Sutter Creek: Registered as a California State Landmark, Sutter Creek charms antiques collectors and browsers who enjoy taking a walk down memory lane. Today, the town’s Gold Rush-era buildings house shops selling antiques, home accessories and collectibles, and restaurants feeding hungry tourists. On Main Street, in the American Exchange Hotel (still operating), stop into Bellotti’s Italian Restaurant for lunch and devour lasagna, spaghetti, eggplant Parmesan or—yikes—a deep-fried hot dog. If you’re enjoying gorgeous weather, Susan’s Place Wine Bar & Eatery’s courtyard, bubbling fountains and cooing doves included, is the perfect spot to sip a glass of Amador County wine and grab a bite. Make sure to visit Pedal Pushers, a vintage toyshop, where you’ll find relics such as pedal cars, games from your childhood (check out the old Monopoly box and tell us it doesn’t bring back memories) and metal lunchboxes with 1960s cartoon and movie characters. Theater lovers may wish to catch a matinee at the Sutter Creek Theatre, originally a silent-movie house. Finish your visit here with a massive single scoop from Sutter Creek Ice Cream Emporium, worth a stop even if you don’t want the ice cream. Once the town’s drug store, it draws crowds seeking shakes, sandwiches or just good conversation. Grab a game off one of the shelves and settle in for a restful hour or two.

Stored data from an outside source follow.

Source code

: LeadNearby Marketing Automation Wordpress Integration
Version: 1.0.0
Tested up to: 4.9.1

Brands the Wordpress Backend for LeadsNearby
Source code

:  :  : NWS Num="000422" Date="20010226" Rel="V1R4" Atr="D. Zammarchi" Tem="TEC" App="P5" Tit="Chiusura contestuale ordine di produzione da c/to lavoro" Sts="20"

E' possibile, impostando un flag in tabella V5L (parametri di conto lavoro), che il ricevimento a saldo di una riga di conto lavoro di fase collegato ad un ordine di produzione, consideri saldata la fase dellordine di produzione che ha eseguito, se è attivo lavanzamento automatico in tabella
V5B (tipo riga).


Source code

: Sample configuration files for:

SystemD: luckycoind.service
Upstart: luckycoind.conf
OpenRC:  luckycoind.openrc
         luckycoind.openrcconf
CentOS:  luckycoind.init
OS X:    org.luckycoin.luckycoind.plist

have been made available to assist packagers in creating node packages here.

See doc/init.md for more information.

Plymouth and Shenandoah Valley Wine Country: Some 28-plus wineries populate these country roads, where signs warn of slow tractors (outside one winery, a sign shows a wine bottle-tipping, wheelie-popping tractor driver), and you better pray that designated drivers took the wheels in surrounding cars. Although Shenandoah Road and its offshoots are no traffic-jammed Highway 29 or Silverado Trail in Napa, it’s clear that some marketing has taken hold in the Shenandoah in the past decade or so—professionally created directional arrows point the way to off-road wineries, and the Amador Vintners website (amadorwine.com) gives a detailed map and listings of numerous winery events. Explore this gorgeous wine country, drink in its views, taste some of its renowned Zinfandel and chat with the family winemakers who share their expertise in its tasting rooms. When you’ve had your fill, backtrack into the one-horse town of Plymouth for a big-city-quality dinner at Taste. Suggestion: Order the cheese plate to start, follow with grilled Alaskan halibut, and finish with a trio of crème brulée (vanilla bean, pistachio and blood orange).

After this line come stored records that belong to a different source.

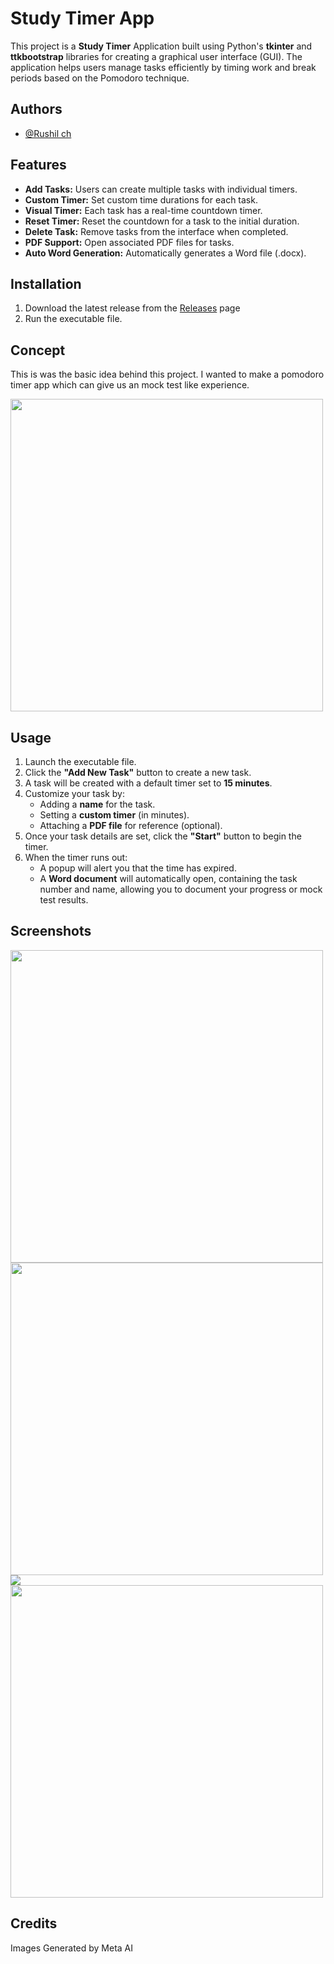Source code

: 
# Study Timer App
This project is a **Study Timer** Application built using Python's **tkinter** and **ttkbootstrap** libraries for creating a graphical user interface (GUI). The application helps users manage tasks efficiently by timing work and break periods based on the Pomodoro technique.



## Authors

- [@Rushil ch](https://www.github.com/Rushilch)




## Features

- **Add Tasks:** Users can create multiple tasks with individual timers.
- **Custom Timer:** Set custom time durations for each task.
- **Visual Timer:** Each task has a real-time countdown timer.
- **Reset Timer:** Reset the countdown for a task to the initial duration.
- **Delete Task:** Remove tasks from the interface when completed.
- **PDF Support:** Open associated PDF files for tasks.
- **Auto Word Generation:** Automatically generates a Word file (.docx). 


## Installation

1. Download the latest release from the [Releases](https://github.com/Rushilch/Pomodoro/releases) page
2. Run the executable file.


    
## Concept

This is was the basic idea behind this project. I wanted to make a pomodoro timer app which can give us an mock test like experience.

<img src = "https://github.com/user-attachments/assets/57ab6f8a-55e4-45c0-b978-bbd13aaf0568" width=500>



## Usage

1. Launch the executable file.  
2. Click the **"Add New Task"** button to create a new task.  
3. A task will be created with a default timer set to **15 minutes**.  
4. Customize your task by:  
   - Adding a **name** for the task.  
   - Setting a **custom timer** (in minutes).  
   - Attaching a **PDF file** for reference (optional).  
5. Once your task details are set, click the **"Start"** button to begin the timer.  
6. When the timer runs out:  
   - A popup will alert you that the time has expired.  
   - A **Word document** will automatically open, containing the task number and name, allowing you to document your progress or mock test results.  




## Screenshots

<img src = "https://github.com/user-attachments/assets/4511289a-5bd4-470d-b9ea-3ff7f5797234" width=500>

<img src = "https://github.com/user-attachments/assets/6576b73c-6ce2-4ebf-8620-94607b41ba84" width=500>

<img src = "https://github.com/user-attachments/assets/a29b974a-1a41-4b8c-b66b-516559330950">

<img src = "https://github.com/user-attachments/assets/c07d8725-6d5f-4f40-a101-5e9ad3cbc57a" width=500>

## Credits

Images Generated by Meta AI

Picnic, Anyone?—Pick up lunch at Plymouth’s Amador Vintage Market, where chef Beth Sogaard creates picnic specialties and more. Take a chicken curry salad sandwich (on a crunchy housemade rustic roll), some fancy chips and a cold beverage to go, and head into the Shenandoah Valley to the heritage-oak-canopied picnic grounds at Amador Flower Farm. Open year-round, the farm’s 12 acres of gardens showcase some 800 varieties of daylilies.
Directions from Sacramento to Volcano to Sutter Creek to Plymouth and back to Sacramento: Take Highway 16 and bear right on Highway 49 toward Jackson. To get to Volcano, turn left on Highway 88 in Jackson and follow signs to Pine Grove; turn left on Pine Grove-Volcano Road. Coming back on Pine Grove-Volcano Road, to reach Sutter Creek, turn right on Sutter Creek Road and wind along the creek for about 12 miles. From Sutter Creek to the Plymouth wineries, continue on Old Highway 49 through Amador City, turn right on Highway 49 to Plymouth and turn right on Shenandoah Road. For the return trip, head back to Highway 49 and veer left on Highway 16.